Angesichts der immer stärker werdenden Konzentration von Macht und Reichtum bei den als „Räuberbarone“ bezeichneten Erfolgskapitalisten wie Rockefeller (Öl), Carnegie (Stahl) oder Morgan (Bankwesen) spaltete sich die Gesellschaft und neue Parteien entstanden.

Ursprünge der Populisten

Eine dieser neuen und radikalen Kräfte war die People‘s Party (Volkspartei), auch Populist Party genannt. Sie hatte ihre Ursprünge in ländlichen Bauernvereinigungen, die sich gegen zunehmende Drangsalierung und Unfreiheit wehrten. Die Bauern waren gezwungen, für dringend benötigte Kredite Teile ihrer Ernte im Vorhinein an Händler und Bankiers zu verpfänden, was sie immer öfter in eine existenzielle Abhängigkeit von den Geldverleihern brachte, die sich, bei Zinsen um 25 Prozent, bald kaum noch von Sklaverei unterschied. Auch von den reichen privaten Eisenbahngesellschaften, die als Monopolisten stark überteuerte Frachtraten verlangten, wurden die Bauern geschröpft. Die Regierung kam ihnen nicht zu Hilfe, beide großen Parteien waren beherrscht von den Wohlhabenden.

In dieser Situation begannen die Bauern, sich selbst zu helfen und Allianzen untereinander zu bilden, die sich in den 1880er Jahren von Texas aus rasant über das ganze Land ausbreiteten. Die Bauern schufen Einkaufsgemeinschaften, solidarische Versicherungen, organisierten den Verkauf ihrer Ernte kooperativ und stellten politische Forderungen wie die nach einem Acht-Stunden-Tag für alle Amerikaner. Mit den Arbeitern in den Städten, die ebenso immer stärkerem Druck ausgesetzt waren und im selben Zeitraum zunehmend große Streiks organisierten, die brutal, teilweise mit Polizei und Militär, niedergeschlagen wurden, solidarisierte man sich. Die sogenannte Farmer‘s Alliance hatte 1889 etwa 400.000 Mitglieder überall in den USA. Der Historiker Lawrence Goodwyn nannte es „die massivste Organisierungskampagne aller Bürgerinitiativen im 19. Jahrhundert in ganz Amerika“.

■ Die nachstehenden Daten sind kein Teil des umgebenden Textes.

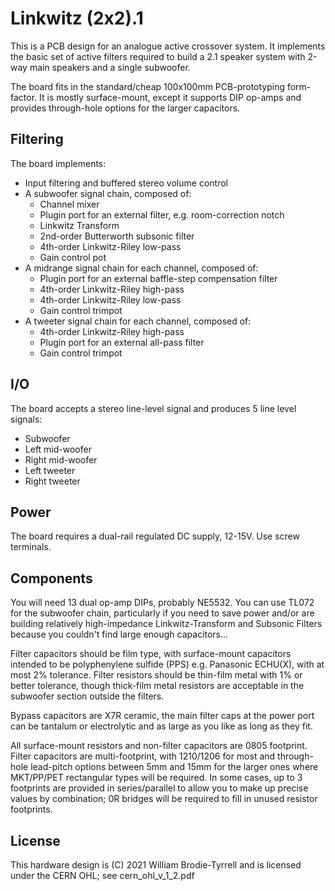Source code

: # Linkwitz (2x2).1

This is a PCB design for an analogue active crossover system.  It implements the basic set of active filters required
to build a 2.1 speaker system with 2-way main speakers and a single subwoofer.

The board fits in the standard/cheap 100x100mm PCB-prototyping form-factor.  It is mostly surface-mount, except it supports 
DIP op-amps and provides through-hole options for the larger capacitors.

## Filtering

The board implements:
* Input filtering and buffered stereo volume control
* A subwoofer signal chain, composed of:
  * Channel mixer
  * Plugin port for an external filter, e.g. room-correction notch
  * Linkwitz Transform
  * 2nd-order Butterworth subsonic filter
  * 4th-order Linkwitz-Riley low-pass
  * Gain control pot
* A midrange signal chain for each channel, composed of:
  * Plugin port for an external baffle-step compensation filter
  * 4th-order Linkwitz-Riley high-pass
  * 4th-order Linkwitz-Riley low-pass
  * Gain control trimpot
* A tweeter signal chain for each channel, composed of:
  * 4th-order Linkwitz-Riley high-pass
  * Plugin port for an external all-pass filter
  * Gain control trimpot

## I/O

The board accepts a stereo line-level signal and produces 5 line level signals:
* Subwoofer
* Left mid-woofer
* Right mid-woofer
* Left tweeter
* Right tweeter

## Power

The board requires a dual-rail regulated DC supply, 12-15V.  Use screw terminals.

## Components

You will need 13 dual op-amp DIPs, probably NE5532.  You can use TL072 for the subwoofer chain, particularly if you need to save power and/or are building relatively high-impedance Linkwitz-Transform and Subsonic Filters because you couldn't find large enough capacitors...

Filter capacitors should be film type, with surface-mount capacitors intended to be polyphenylene sulfide (PPS) e.g. Panasonic ECHU(X), with at most 2% tolerance.  Filter resistors should be thin-film metal with 1% or better tolerance, though thick-film metal resistors are acceptable in the subwoofer section outside the filters.

Bypass capacitors are X7R ceramic, the main filter caps at the power port can be tantalum or electrolytic and as large as you like as long as they fit.

All surface-mount resistors and non-filter capacitors are 0805 footprint.  Filter capacitors are multi-footprint, with 1210/1206 for most and through-hole lead-pitch options between 5mm and 15mm for the larger ones where MKT/PP/PET rectangular types will be required.  In some cases, up to 3 footprints are provided in series/parallel to allow you to make up precise values by combination; 0R bridges will be required to fill in unused resistor footprints.

## License

This hardware design is (C) 2021 William Brodie-Tyrrell and is licensed under the CERN OHL; see cern_ohl_v_1_2.pdf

Aus dieser Bewegung heraus entstand 1891 die neue People‘s Party. Deren Mitglieder nannten sich selbst „Populisten“. Der Begriff war positiv besetzt, als Ausdruck einer Interessenvertretung der breiten Bevölkerung, der eine Geldelite feindlich gegenübersteht. Laut New Oxford American Dictionary ist ein „populist“ noch heute schlicht jemand, der „die Interessen der einfachen Menschen vertritt“. Im Programm der People‘s Party hieß es:

Wir kommen inmitten einer Nation zusammen, die an der Grenze zum moralischen, politischen und materiellen Ruin steht. Korruption beherrscht die Wahlurnen, die Parlamente, den Kongress und erfasst sogar den Hermelin der Richterbank. (…) Den Arbeitern in den Städten verweigert man das Recht, sich zu ihrem eigenen Schutz zu organisieren; importierte, verarmte Arbeitskräfte drücken ihre Löhne (…) Die Früchte der Mühen von Millionen werden dreist gestohlen, um kolossale Vermögen anzuhäufen.

Bei den Präsidentschaftswahlen von 1892 stimmten mehr als eine Million Amerikaner für den Kandidaten der Populisten, James Weaver, was einem Anteil von etwa 8 Prozent entsprach. Die Partei stellte in einigen Staaten des Mittleren Westens die Gouverneure. Bei den nächsten Präsidentschaftswahlen unterstützten die Populisten dann den (am Ende die Wahl verlierenden) Kandidaten der Demokratischen Partei, die einige ihrer Ideen übernommen hatte. Danach schwand ihr Einfluss und die People‘s Party verlor an Bedeutung.

In den USA existiert also eine positive Tradition des Populismus. In Deutschland hingegen ist der Begriff, der sich eindeutig auf diese breite, kapitalismuskritische Bewegung der amerikanischen Bauern zurückführen lässt, klar negativ besetzt. Der Duden beschreibt Populismus als eine „von Opportunismus geprägte, volksnahe, oft demagogische Politik, die das Ziel hat, durch Dramatisierung der politischen Lage die Gunst der Massen zu gewinnen“. Viel deutlicher kann man seine Ablehnung kaum formulieren. Was aber stört so am Populismus?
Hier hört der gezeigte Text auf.